Irish voters go to the polls again on Friday to decide whether to adopt the EU's Lisbon Treaty. The mood in European capitals is nervous; on two of the past three occasions the Irish have been asked to vote on an EU Treaty, they have rejected it.
For the EU, the stakes could not be higher. The Lisbon Treaty was the compromise agreed to by EU leaders in the aftermath of the rejection of the Constitutional Treaty in popular referendums in France and The Netherlands in 2005. Much negotiating blood has been spilled on the treaty, and another rejection would leave the union unable to ratify and implement its provisions; this would lead to policy paralysis and institutional decay.
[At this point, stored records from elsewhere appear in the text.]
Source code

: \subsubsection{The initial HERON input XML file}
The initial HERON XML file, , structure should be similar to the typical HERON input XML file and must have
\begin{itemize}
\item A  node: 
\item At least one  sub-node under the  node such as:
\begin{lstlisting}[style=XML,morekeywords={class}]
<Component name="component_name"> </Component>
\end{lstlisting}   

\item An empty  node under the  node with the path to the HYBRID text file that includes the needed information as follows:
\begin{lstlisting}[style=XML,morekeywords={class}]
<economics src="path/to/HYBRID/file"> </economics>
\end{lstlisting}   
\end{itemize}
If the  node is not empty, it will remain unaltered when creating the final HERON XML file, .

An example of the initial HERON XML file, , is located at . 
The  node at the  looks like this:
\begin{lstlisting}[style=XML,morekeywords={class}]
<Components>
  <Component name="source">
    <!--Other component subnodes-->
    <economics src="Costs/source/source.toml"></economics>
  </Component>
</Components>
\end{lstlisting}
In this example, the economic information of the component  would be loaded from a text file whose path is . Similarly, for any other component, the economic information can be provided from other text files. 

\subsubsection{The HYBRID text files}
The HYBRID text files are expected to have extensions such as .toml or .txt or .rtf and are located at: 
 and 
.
The referendum campaign in Ireland has seen a resurgence of conflict between a familiar constellation of forces. On the yes side are all of the main political parties, trade unions, the business community and a broad network of civil-society groups. Their campaign has been more co-ordinated and intense than last time, with the aim of mobilising the maximum number of supporters and ensuring a high turnout, which most commentators assume will assist the yes vote.
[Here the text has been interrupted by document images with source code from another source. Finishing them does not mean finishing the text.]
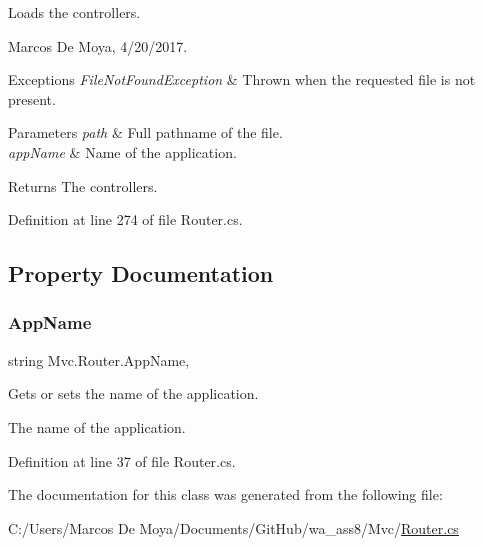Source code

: Loads the controllers. 

Marcos De Moya, 4/20/2017. 


\begin{DoxyExceptions}{Exceptions}
{\em File\+Not\+Found\+Exception} & Thrown when the requested file is not present. \\
\hline
\end{DoxyExceptions}



\begin{DoxyParams}{Parameters}
{\em path} & Full pathname of the file. \\
\hline
{\em app\+Name} & Name of the application. \\
\hline
\end{DoxyParams}


\begin{DoxyReturn}{Returns}
The controllers. 
\end{DoxyReturn}


Definition at line 274 of file Router.\+cs.



\subsection{Property Documentation}
\mbox{\label{class_mvc_1_1_router_aede73d60bab62819083e10f3815babf7}} 
\subsubsection{\texorpdfstring{App\+Name}{AppName}}
{\footnotesize\ttfamily string Mvc.\+Router.\+App\+Name\hspace{0.3cm}{\ttfamily [get]}, {\ttfamily [set]}}



Gets or sets the name of the application. 

The name of the application. 

Definition at line 37 of file Router.\+cs.



The documentation for this class was generated from the following file\+:\begin{DoxyCompactItemize}
\item 
C\+:/\+Users/\+Marcos De Moya/\+Documents/\+Git\+Hub/wa\+\_\+ass8/\+Mvc/\hyperlink{_router_8cs}{Router.\+cs}\end{DoxyCompactItemize}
On the no side, a disparate coalition drawn from both the far Right and the far Left, including ultra-Catholics and unreconstructed Marxists, has sought to whip up hysteria about supposed threats ranging from military conscription to euthanasia and abortion. But the no side has struggled to find a coherent point of reference and seems to have none of the dynamism and vigour it projected last time.
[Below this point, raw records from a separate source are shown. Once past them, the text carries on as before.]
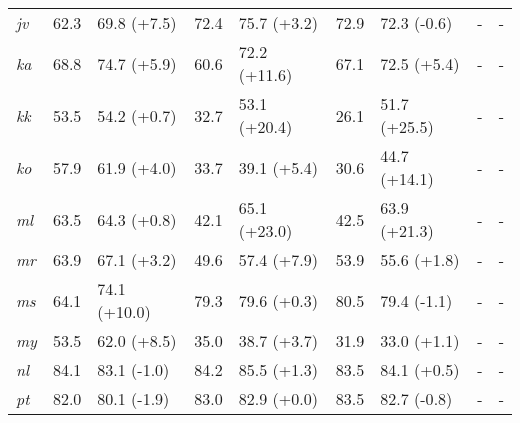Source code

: \documentclass[11pt,dvipsnames]{article}
\begin{document}
\begin{table*}[ht!]
\begin{tabular}{lcccccccccccc}
\textit{jv}&62.3&\multicolumn{2}{l}{\cellcolor[HTML]{7DCEA0} 69.8 (+7.5)}&72.4&\multicolumn{2}{l}{\cellcolor[HTML]{A9DFBF} 75.7 (+3.2)}&72.9&\multicolumn{2}{l}{\cellcolor[HTML]{FDEDEC} 72.3 (-0.6)}&-&\multicolumn{2}{l}{-}\\
\textit{ka}&68.8&\multicolumn{2}{l}{\cellcolor[HTML]{7DCEA0} 74.7 (+5.9)}&60.6&\multicolumn{2}{l}{\cellcolor[HTML]{52BE80} 72.2 (+11.6)}&67.1&\multicolumn{2}{l}{\cellcolor[HTML]{7DCEA0} 72.5 (+5.4)}&-&\multicolumn{2}{l}{-}\\
\textit{kk}&53.5&\multicolumn{2}{l}{\cellcolor[HTML]{E9F7EF} 54.2 (+0.7)}&32.7&\multicolumn{2}{l}{\cellcolor[HTML]{52BE80} 53.1 (+20.4)}&26.1&\multicolumn{2}{l}{\cellcolor[HTML]{52BE80} 51.7 (+25.5)}&-&\multicolumn{2}{l}{-}\\
\textit{ko}&57.9&\multicolumn{2}{l}{\cellcolor[HTML]{A9DFBF} 61.9 (+4.0)}&33.7&\multicolumn{2}{l}{\cellcolor[HTML]{7DCEA0} 39.1 (+5.4)}&30.6&\multicolumn{2}{l}{\cellcolor[HTML]{52BE80} 44.7 (+14.1)}&-&\multicolumn{2}{l}{-}\\
\textit{ml}&63.5&\multicolumn{2}{l}{\cellcolor[HTML]{E9F7EF} 64.3 (+0.8)}&42.1&\multicolumn{2}{l}{\cellcolor[HTML]{52BE80} 65.1 (+23.0)}&42.5&\multicolumn{2}{l}{\cellcolor[HTML]{52BE80} 63.9 (+21.3)}&-&\multicolumn{2}{l}{-}\\
\textit{mr}&63.9&\multicolumn{2}{l}{\cellcolor[HTML]{A9DFBF} 67.1 (+3.2)}&49.6&\multicolumn{2}{l}{\cellcolor[HTML]{7DCEA0} 57.4 (+7.9)}&53.9&\multicolumn{2}{l}{\cellcolor[HTML]{A9DFBF} 55.6 (+1.8)}&-&\multicolumn{2}{l}{-}\\
\textit{ms}&64.1&\multicolumn{2}{l}{\cellcolor[HTML]{52BE80} 74.1 (+10.0)}&79.3&\multicolumn{2}{l}{\cellcolor[HTML]{E9F7EF} 79.6 (+0.3)}&80.5&\multicolumn{2}{l}{\cellcolor[HTML]{FADBD8} 79.4 (-1.1)}&-&\multicolumn{2}{l}{-}\\
\textit{my}&53.5&\multicolumn{2}{l}{\cellcolor[HTML]{7DCEA0} 62.0 (+8.5)}&35.0&\multicolumn{2}{l}{\cellcolor[HTML]{A9DFBF} 38.7 (+3.7)}&31.9&\multicolumn{2}{l}{\cellcolor[HTML]{A9DFBF} 33.0 (+1.1)}&-&\multicolumn{2}{l}{-}\\
\textit{nl}&84.1&\multicolumn{2}{l}{\cellcolor[HTML]{FADBD8} 83.1 (-1.0)}&84.2&\multicolumn{2}{l}{\cellcolor[HTML]{A9DFBF} 85.5 (+1.3)}&83.5&\multicolumn{2}{l}{\cellcolor[HTML]{E9F7EF} 84.1 (+0.5)}&-&\multicolumn{2}{l}{-}\\
\textit{pt}&82.0&\multicolumn{2}{l}{\cellcolor[HTML]{FADBD8} 80.1 (-1.9)}&83.0&\multicolumn{2}{l}{82.9 (+0.0)}&83.5&\multicolumn{2}{l}{\cellcolor[HTML]{FDEDEC} 82.7 (-0.8)}&-&\multicolumn{2}{l}{-}\\

\end{tabular}
\end{table*}
\end{document}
The main reason for this is that Ireland has been traumatised by economic misfortune over the past year. The hubris of the Celtic Tiger years is a distant memory, owing to the worst recession in Ireland's history as an independent state. This year economists expect the economy to contract by up to 8 per cent, with a further steep decline likely next year.
The budget deficit is now the largest in the EU, and public debt has ballooned as the government has struggled to compensate for the steep drop in revenues. The Irish banking system approached total collapse in September last year and was saved only by a E400 billion ($676bn) government guarantee of all bank deposits. More recently, the state assumed the liabilities of rogue property developers by setting up a "bad bank" that could saddle Irish taxpayers with a mountain of debt for decades to come.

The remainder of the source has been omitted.